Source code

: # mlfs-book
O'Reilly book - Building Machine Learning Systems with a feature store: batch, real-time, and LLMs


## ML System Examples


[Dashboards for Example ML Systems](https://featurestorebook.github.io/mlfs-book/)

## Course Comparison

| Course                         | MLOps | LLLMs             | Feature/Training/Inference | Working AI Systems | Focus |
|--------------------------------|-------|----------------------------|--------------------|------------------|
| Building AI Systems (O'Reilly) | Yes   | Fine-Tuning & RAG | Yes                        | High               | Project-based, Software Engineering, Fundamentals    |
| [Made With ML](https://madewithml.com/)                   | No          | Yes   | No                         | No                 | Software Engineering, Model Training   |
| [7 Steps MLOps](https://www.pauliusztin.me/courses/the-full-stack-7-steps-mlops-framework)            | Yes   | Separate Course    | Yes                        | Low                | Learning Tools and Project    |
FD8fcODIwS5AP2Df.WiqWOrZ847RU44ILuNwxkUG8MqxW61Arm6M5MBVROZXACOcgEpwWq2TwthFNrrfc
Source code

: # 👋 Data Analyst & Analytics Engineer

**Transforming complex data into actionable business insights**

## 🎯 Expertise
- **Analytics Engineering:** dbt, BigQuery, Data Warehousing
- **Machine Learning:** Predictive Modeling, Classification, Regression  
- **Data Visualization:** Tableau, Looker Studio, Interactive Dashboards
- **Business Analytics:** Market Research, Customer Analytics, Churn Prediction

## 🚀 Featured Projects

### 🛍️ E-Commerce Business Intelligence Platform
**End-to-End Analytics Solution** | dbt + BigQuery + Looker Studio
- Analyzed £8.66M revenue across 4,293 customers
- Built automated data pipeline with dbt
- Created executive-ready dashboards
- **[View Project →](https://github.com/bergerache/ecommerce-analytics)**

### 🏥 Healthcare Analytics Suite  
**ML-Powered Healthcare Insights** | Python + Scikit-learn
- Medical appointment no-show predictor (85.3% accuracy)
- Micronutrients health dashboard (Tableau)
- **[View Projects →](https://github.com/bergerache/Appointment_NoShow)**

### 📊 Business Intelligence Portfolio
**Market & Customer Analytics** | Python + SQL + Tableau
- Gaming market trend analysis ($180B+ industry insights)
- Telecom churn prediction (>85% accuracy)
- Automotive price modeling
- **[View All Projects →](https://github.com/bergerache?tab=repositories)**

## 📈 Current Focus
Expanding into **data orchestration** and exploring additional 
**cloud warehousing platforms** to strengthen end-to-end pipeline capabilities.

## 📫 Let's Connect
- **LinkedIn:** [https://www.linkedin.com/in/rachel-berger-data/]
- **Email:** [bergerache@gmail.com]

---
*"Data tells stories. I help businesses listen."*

+ + +

• _INSTRUCTIONS TO FOLLOW_: Which lines hold the word "Tableau"? Copy each of them from the records.

• _TASK RESPONSE_:
- **Data Visualization:** Tableau, Looker Studio, Interactive Dashboards
- Micronutrients health dashboard (Tableau)
**Market & Customer Analytics** | Python + SQL + Tableau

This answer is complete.